The second possible goal is: Teach people the Bible. Stanley says “preachers and teachers who embrace this goal often use alliteration and multiple illustrations” (page 94). Again, this is an oversimplification.

The third goal subscribed to by Stanley is: Teach people how to live a life that reflects the values, principles, and truths of the Bible. This goal, in my opinion, can be accomplished through verse by verse preaching through books. Stanley advocates “preaching for life change requires far less information and more application. Less explanation and more inspiration. Less first century and more twenty-first century….When you preach for life change, your preaching is not complete until you answer the questions “So what?” and “Now what?” I agree this should be our goal as it was Paul’s goal as stated in Colossians 1:27-29. We can, however, preach to change lives verse by verse through books. This is not just a generational difference between say a John MacArthur and a Andy Stanley. Mark Driscoll preaches verse by verse through books.

This goal helps us figure out why we preach before figuring out how we preach. Of course, the goal can affect how we preach.

In our next post, we look at the second lesson.

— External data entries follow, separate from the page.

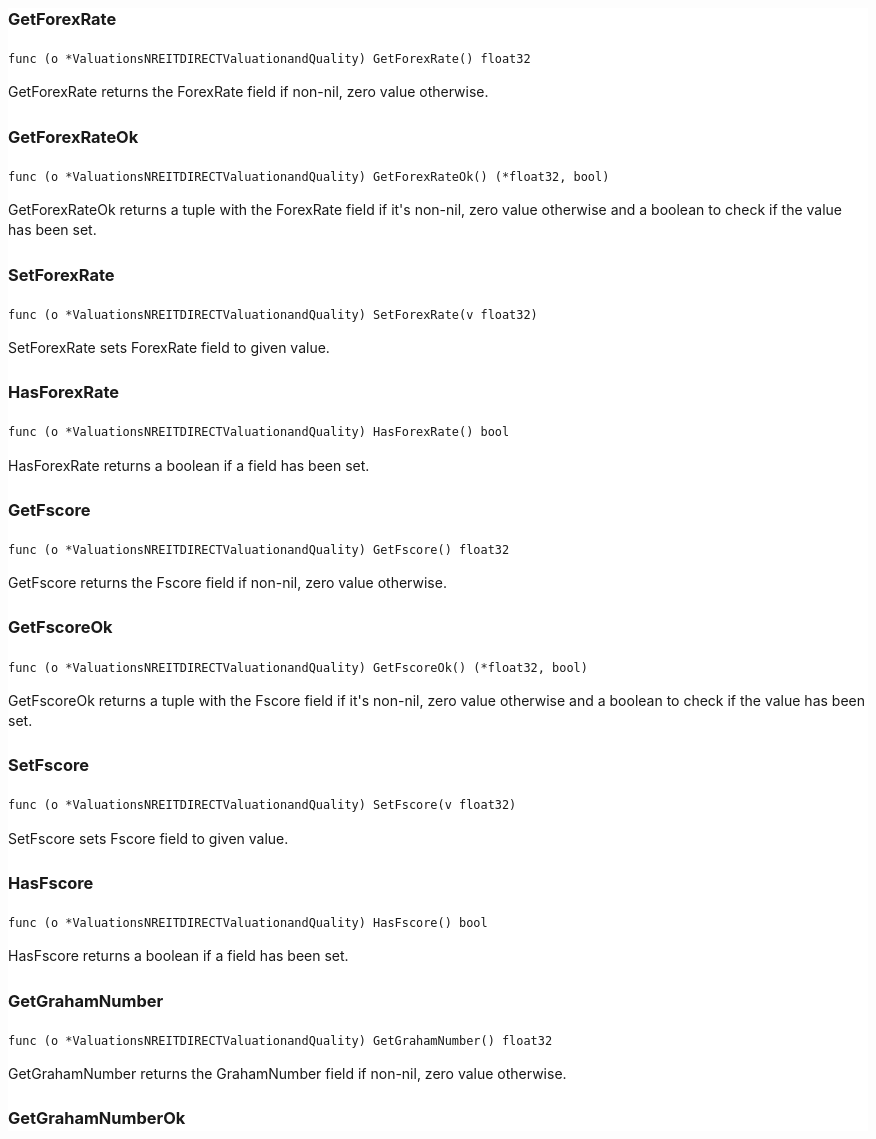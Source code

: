 ### GetForexRate

`func (o *ValuationsNREITDIRECTValuationandQuality) GetForexRate() float32`

GetForexRate returns the ForexRate field if non-nil, zero value otherwise.

### GetForexRateOk

`func (o *ValuationsNREITDIRECTValuationandQuality) GetForexRateOk() (*float32, bool)`

GetForexRateOk returns a tuple with the ForexRate field if it's non-nil, zero value otherwise
and a boolean to check if the value has been set.

### SetForexRate

`func (o *ValuationsNREITDIRECTValuationandQuality) SetForexRate(v float32)`

SetForexRate sets ForexRate field to given value.

### HasForexRate

`func (o *ValuationsNREITDIRECTValuationandQuality) HasForexRate() bool`

HasForexRate returns a boolean if a field has been set.

### GetFscore

`func (o *ValuationsNREITDIRECTValuationandQuality) GetFscore() float32`

GetFscore returns the Fscore field if non-nil, zero value otherwise.

### GetFscoreOk

`func (o *ValuationsNREITDIRECTValuationandQuality) GetFscoreOk() (*float32, bool)`

GetFscoreOk returns a tuple with the Fscore field if it's non-nil, zero value otherwise
and a boolean to check if the value has been set.

### SetFscore

`func (o *ValuationsNREITDIRECTValuationandQuality) SetFscore(v float32)`

SetFscore sets Fscore field to given value.

### HasFscore

`func (o *ValuationsNREITDIRECTValuationandQuality) HasFscore() bool`

HasFscore returns a boolean if a field has been set.

### GetGrahamNumber

`func (o *ValuationsNREITDIRECTValuationandQuality) GetGrahamNumber() float32`

GetGrahamNumber returns the GrahamNumber field if non-nil, zero value otherwise.

### GetGrahamNumberOk
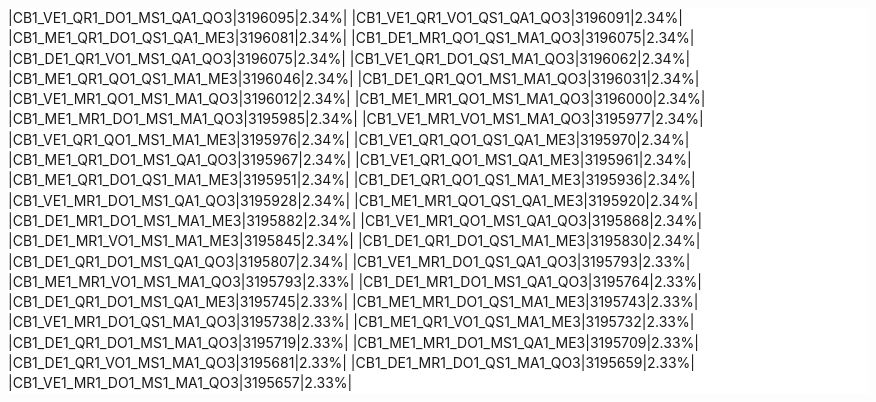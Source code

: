 |CB1_VE1_QR1_DO1_MS1_QA1_QO3|3196095|2.34%|
|CB1_VE1_QR1_VO1_QS1_QA1_QO3|3196091|2.34%|
|CB1_ME1_QR1_DO1_QS1_QA1_ME3|3196081|2.34%|
|CB1_DE1_MR1_QO1_QS1_MA1_QO3|3196075|2.34%|
|CB1_DE1_QR1_VO1_MS1_QA1_QO3|3196075|2.34%|
|CB1_VE1_QR1_DO1_QS1_MA1_QO3|3196062|2.34%|
|CB1_ME1_QR1_QO1_QS1_MA1_ME3|3196046|2.34%|
|CB1_DE1_QR1_QO1_MS1_MA1_QO3|3196031|2.34%|
|CB1_VE1_MR1_QO1_MS1_MA1_QO3|3196012|2.34%|
|CB1_ME1_MR1_QO1_MS1_MA1_QO3|3196000|2.34%|
|CB1_ME1_MR1_DO1_MS1_MA1_QO3|3195985|2.34%|
|CB1_VE1_MR1_VO1_MS1_MA1_QO3|3195977|2.34%|
|CB1_VE1_QR1_QO1_MS1_MA1_ME3|3195976|2.34%|
|CB1_VE1_QR1_QO1_QS1_QA1_ME3|3195970|2.34%|
|CB1_ME1_QR1_DO1_MS1_QA1_QO3|3195967|2.34%|
|CB1_VE1_QR1_QO1_MS1_QA1_ME3|3195961|2.34%|
|CB1_ME1_QR1_DO1_QS1_MA1_ME3|3195951|2.34%|
|CB1_DE1_QR1_QO1_QS1_MA1_ME3|3195936|2.34%|
|CB1_VE1_MR1_DO1_MS1_QA1_QO3|3195928|2.34%|
|CB1_ME1_MR1_QO1_QS1_QA1_ME3|3195920|2.34%|
|CB1_DE1_MR1_DO1_MS1_MA1_ME3|3195882|2.34%|
|CB1_VE1_MR1_QO1_MS1_QA1_QO3|3195868|2.34%|
|CB1_DE1_MR1_VO1_MS1_MA1_ME3|3195845|2.34%|
|CB1_DE1_QR1_DO1_QS1_MA1_ME3|3195830|2.34%|
|CB1_DE1_QR1_DO1_MS1_QA1_QO3|3195807|2.34%|
|CB1_VE1_MR1_DO1_QS1_QA1_QO3|3195793|2.33%|
|CB1_ME1_MR1_VO1_MS1_MA1_QO3|3195793|2.33%|
|CB1_DE1_MR1_DO1_MS1_QA1_QO3|3195764|2.33%|
|CB1_DE1_QR1_DO1_MS1_QA1_ME3|3195745|2.33%|
|CB1_ME1_MR1_DO1_QS1_MA1_ME3|3195743|2.33%|
|CB1_VE1_MR1_DO1_QS1_MA1_QO3|3195738|2.33%|
|CB1_ME1_QR1_VO1_QS1_MA1_ME3|3195732|2.33%|
|CB1_DE1_QR1_DO1_MS1_MA1_QO3|3195719|2.33%|
|CB1_ME1_MR1_DO1_MS1_QA1_ME3|3195709|2.33%|
|CB1_DE1_QR1_VO1_MS1_MA1_QO3|3195681|2.33%|
|CB1_DE1_MR1_DO1_QS1_MA1_QO3|3195659|2.33%|
|CB1_VE1_MR1_DO1_MS1_MA1_QO3|3195657|2.33%|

The power of preaching is demonstrated in the following story told by Mark Dever:  “Charles Spurgeon tells how George Whitefield the great eighteenth-century evangelist, was hounded by a group of detractors who called themselves the ‘Hell-fire Club.’ When Whitefield would stand outside preaching this little group of guys would stand off on the side and mimic him. They didn’t believe a word of it. The ringleader was called Thorpe. One day Thorpe was mimicking Whitefield to his cronies, delivering his sermon with brilliant accuracy, perfectly imitating his tone and facial expressions, when he himself was so pierced that he sat down and was converted on the spot” (Mark Dever’s Nine Marks of a Healthy Church).

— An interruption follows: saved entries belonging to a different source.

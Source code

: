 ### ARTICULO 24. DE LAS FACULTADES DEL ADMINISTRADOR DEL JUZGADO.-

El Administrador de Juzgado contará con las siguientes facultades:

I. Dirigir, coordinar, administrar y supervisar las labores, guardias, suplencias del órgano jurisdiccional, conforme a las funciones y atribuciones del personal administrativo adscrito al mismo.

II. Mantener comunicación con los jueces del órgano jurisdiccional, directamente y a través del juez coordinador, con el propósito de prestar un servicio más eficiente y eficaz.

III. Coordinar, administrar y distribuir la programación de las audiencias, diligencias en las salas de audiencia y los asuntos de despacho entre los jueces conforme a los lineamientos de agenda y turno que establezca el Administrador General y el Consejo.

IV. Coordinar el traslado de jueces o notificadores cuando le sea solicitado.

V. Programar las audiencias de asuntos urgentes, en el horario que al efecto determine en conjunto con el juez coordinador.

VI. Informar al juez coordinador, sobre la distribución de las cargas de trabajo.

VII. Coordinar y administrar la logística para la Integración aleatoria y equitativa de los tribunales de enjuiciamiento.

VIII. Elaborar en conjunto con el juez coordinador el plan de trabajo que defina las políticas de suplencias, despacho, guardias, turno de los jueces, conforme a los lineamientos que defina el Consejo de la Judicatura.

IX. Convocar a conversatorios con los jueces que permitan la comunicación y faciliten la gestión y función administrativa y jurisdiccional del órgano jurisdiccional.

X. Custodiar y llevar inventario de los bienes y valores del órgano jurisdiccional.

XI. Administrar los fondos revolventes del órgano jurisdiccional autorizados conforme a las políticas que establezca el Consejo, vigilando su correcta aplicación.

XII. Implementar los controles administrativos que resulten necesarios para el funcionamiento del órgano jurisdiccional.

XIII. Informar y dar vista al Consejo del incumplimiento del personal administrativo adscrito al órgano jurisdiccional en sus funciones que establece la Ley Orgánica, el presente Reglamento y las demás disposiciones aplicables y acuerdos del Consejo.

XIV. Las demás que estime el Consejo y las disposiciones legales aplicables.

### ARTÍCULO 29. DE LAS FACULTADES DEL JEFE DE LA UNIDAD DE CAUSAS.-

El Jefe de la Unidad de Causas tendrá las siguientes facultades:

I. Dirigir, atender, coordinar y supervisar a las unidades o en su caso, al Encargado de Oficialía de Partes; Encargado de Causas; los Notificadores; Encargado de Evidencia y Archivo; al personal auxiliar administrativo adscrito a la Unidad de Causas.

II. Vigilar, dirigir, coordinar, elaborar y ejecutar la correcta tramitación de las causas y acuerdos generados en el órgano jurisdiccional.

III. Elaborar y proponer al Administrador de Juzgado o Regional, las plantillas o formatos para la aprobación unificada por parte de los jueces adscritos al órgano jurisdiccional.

Luke also valued the power of preaching. He records two of Peter’s sermons in as many chapters in Acts 2 and 3. These two sermons were blessed and used by God to convert the lost. Both of these sermons like any good sermon answered questions.

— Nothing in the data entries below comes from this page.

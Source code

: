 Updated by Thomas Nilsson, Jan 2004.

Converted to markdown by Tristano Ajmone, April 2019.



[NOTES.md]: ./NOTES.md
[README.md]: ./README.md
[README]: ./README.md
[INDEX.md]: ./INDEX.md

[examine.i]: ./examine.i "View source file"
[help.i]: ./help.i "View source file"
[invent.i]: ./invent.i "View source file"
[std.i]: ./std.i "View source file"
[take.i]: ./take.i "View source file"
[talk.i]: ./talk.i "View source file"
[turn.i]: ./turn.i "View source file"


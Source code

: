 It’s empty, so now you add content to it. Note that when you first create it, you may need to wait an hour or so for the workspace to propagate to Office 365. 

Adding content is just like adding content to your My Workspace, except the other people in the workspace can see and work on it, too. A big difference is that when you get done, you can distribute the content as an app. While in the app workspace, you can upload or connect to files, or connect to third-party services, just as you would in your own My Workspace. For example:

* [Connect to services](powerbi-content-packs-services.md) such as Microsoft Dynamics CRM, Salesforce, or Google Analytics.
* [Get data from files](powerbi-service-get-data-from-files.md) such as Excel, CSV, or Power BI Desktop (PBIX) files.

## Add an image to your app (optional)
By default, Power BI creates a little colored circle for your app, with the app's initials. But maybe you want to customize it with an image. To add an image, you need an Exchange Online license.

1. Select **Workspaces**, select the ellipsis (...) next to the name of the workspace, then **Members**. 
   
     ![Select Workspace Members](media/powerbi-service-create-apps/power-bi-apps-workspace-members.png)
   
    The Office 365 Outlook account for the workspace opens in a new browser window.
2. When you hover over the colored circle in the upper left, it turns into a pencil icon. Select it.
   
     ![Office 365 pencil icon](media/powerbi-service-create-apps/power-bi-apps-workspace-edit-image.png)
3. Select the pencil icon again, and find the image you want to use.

John MacArthur noted: “As He had for Peter’s first sermon on the Day of Pentecost, God provided the introduction” (Acts, page 102). The dramatic introduction for Peter’s first sermon was God filling 120 believers that resulted in 3000 Jews coming to Christ. The dramatic introduction for Peter’s second sermon was the conversion and healing of a handicapped beggar that resulted in 2000 more conversions (4:4). Both of these supernatural events provoked questions.

Peter’s Pentecost sermon answered the question by his audience after 120 Spirit filled believers went into the streets witnessing: “What means this?” in 1:12.

Peter’s second sermon answered the question by his audience after a beggar who was handicapped all his life for over 40 years was supernaturally healed and converted and began to run and leap and praise God: “Did you preachers heal this man?” in 3:12.

What questions should sermons answer?

1. What does this text mean?

2. How do you know this is the meaning?

3. What does this look like in real life?

4. What does this have to do with my life?

1. What Does This Mean? (Acts 3:13). This is called Explanation.

Just as He at based his first sermon on Scripture (Joel 2; Psalm 16; 110), he founded his second sermon on Scripture. Peter answers with Scripture (Acts 3:13). Peter answered his audience with this response: we did not heal and convert this man. God did. “The God of Abraham, and of Isaac, and of Jacob, the God of your Fathers has glorified His Son” (Exodus 3:6). He healed and converted this man.

This is the text Jesus used in Matthew 22 to prove the resurrection of the dead to the Sadducees who did not believe in the resurrection. Peter answers spiritual problems with God’s Word not man’s wisdom.

I heard a lecture this week on how to handle criticism. The solution was to get plenty of  sleep, eat healthy foods and exercise. What about prayer? What about reading God’s Word?

2. How Do You Know This Is The Meaning (Acts 3:13-15a)? This is called Argumentation. There is always resistance and push back to preaching.

Peter argues his point through a series of convicting contrasts. In Peter’s first sermon he used “you” only once in 2:23. In his second sermon Peter uses “you” four times. This is the second time most of these Jews heard Peter preach. This is Peter’s second chance to give them the gospel and he hammers on their sin of rejecting Christ.

A. You delivered Jesus to the Romans to be crucified and God glorified Him.

B. You denied Christ while even pagan Pilate was determined to let Him go free.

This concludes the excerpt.